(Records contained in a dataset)
--- START ---
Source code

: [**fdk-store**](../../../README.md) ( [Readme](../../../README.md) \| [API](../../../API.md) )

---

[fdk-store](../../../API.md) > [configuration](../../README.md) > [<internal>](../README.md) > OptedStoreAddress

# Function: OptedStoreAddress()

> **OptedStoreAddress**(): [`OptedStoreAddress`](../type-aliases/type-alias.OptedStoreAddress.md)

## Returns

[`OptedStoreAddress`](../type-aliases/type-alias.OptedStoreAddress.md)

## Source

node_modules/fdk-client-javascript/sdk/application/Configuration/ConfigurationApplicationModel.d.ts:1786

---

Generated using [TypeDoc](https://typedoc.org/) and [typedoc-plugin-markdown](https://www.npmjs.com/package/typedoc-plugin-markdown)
--- END ---
## Exercise requirements
The reply is to be an exact repeat of the records above.

## Response area
Source code

: [**fdk-store**](../../../README.md) ( [Readme](../../../README.md) \| [API](../../../API.md) )

---

[fdk-store](../../../API.md) > [configuration](../../README.md) > [<internal>](../README.md) > OptedStoreAddress

# Function: OptedStoreAddress()

> **OptedStoreAddress**(): [`OptedStoreAddress`](../type-aliases/type-alias.OptedStoreAddress.md)

## Returns

[`OptedStoreAddress`](../type-aliases/type-alias.OptedStoreAddress.md)

## Source

node_modules/fdk-client-javascript/sdk/application/Configuration/ConfigurationApplicationModel.d.ts:1786

---

Generated using [TypeDoc](https://typedoc.org/) and [typedoc-plugin-markdown](https://www.npmjs.com/package/typedoc-plugin-markdown)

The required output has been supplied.